***** SUPPLIED RECORDS

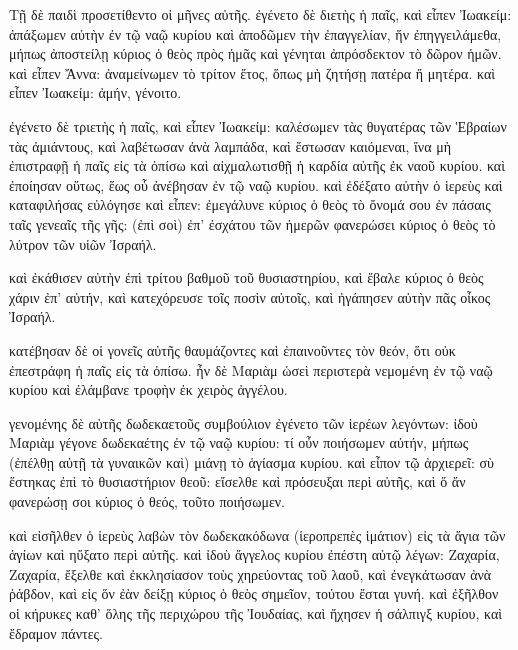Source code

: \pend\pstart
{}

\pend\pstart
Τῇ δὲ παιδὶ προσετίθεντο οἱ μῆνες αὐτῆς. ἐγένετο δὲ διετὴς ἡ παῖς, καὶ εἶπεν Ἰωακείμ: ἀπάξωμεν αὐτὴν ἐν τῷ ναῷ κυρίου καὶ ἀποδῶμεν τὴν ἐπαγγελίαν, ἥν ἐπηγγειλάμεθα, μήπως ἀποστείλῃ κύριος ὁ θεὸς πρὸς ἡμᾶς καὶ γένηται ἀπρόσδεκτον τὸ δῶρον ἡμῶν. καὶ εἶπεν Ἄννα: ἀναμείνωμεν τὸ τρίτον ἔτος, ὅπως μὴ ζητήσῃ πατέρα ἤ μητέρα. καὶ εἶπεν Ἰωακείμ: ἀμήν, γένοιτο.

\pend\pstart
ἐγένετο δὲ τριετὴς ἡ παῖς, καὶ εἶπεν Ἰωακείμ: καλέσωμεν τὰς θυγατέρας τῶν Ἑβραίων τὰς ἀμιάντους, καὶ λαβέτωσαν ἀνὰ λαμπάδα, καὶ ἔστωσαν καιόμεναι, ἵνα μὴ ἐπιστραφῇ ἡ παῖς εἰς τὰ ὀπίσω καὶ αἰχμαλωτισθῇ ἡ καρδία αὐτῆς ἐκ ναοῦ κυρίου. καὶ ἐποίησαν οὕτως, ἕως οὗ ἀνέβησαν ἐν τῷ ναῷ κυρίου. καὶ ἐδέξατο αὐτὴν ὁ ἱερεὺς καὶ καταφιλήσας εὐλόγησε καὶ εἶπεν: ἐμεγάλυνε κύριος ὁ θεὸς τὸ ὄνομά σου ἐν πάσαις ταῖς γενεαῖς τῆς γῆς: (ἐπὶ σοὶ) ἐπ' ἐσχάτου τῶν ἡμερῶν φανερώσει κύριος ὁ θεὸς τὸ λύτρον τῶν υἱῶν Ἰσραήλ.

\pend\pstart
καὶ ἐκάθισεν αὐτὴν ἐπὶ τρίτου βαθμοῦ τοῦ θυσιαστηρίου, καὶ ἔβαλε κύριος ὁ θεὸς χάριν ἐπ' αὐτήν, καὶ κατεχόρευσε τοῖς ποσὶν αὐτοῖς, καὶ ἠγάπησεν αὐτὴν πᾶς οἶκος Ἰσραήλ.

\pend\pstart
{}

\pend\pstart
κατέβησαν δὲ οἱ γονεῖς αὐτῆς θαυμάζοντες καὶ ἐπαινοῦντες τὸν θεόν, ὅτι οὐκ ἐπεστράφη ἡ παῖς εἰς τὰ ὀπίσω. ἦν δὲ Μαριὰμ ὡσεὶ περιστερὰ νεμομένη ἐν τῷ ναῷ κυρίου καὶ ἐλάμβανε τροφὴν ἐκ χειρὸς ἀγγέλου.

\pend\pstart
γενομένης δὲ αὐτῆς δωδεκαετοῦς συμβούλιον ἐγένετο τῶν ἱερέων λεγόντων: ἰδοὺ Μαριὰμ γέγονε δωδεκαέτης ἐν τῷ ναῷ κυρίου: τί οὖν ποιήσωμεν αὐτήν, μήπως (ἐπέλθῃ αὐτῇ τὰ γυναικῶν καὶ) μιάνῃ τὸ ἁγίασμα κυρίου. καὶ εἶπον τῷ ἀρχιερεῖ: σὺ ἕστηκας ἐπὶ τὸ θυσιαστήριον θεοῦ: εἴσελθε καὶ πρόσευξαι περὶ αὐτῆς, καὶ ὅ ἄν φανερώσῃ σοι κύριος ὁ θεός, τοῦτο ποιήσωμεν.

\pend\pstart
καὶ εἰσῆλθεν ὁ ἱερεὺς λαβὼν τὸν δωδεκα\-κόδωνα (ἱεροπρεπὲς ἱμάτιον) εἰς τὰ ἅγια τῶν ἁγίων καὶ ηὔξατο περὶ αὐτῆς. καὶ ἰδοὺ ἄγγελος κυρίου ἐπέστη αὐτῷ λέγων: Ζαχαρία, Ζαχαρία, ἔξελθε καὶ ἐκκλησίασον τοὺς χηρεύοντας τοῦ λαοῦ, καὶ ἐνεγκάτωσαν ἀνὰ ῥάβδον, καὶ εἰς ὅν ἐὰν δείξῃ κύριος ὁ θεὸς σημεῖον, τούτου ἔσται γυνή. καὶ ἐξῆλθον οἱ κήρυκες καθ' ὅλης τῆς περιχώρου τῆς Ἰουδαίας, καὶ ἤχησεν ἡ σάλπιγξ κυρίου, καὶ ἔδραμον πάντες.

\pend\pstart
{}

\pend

**********
***** SUPPLIED RECORDS

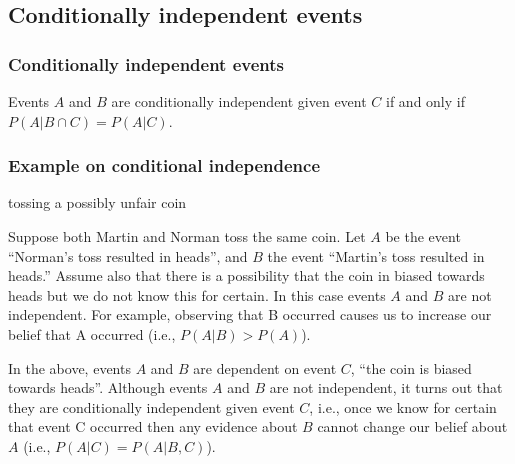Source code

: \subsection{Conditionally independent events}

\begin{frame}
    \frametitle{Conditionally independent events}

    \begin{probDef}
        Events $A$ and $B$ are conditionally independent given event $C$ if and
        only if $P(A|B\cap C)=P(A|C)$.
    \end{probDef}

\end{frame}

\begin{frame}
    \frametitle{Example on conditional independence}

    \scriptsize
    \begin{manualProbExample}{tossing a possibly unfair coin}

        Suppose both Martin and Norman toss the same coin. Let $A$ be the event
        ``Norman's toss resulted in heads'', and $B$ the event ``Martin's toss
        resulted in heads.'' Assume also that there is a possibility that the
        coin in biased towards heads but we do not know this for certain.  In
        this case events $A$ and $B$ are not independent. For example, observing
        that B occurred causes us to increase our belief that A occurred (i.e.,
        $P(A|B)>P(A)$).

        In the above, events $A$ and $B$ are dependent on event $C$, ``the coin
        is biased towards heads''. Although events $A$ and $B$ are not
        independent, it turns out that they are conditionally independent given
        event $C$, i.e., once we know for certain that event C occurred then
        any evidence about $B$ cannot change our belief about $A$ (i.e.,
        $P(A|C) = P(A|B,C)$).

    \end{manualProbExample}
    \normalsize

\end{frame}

**********

▸ **AIM OF THE TASK**: Scan the entries for lines with the word "ὀπίσω". The number of such lines is the whole answer.

▸ **RESPONSE AREA**: 2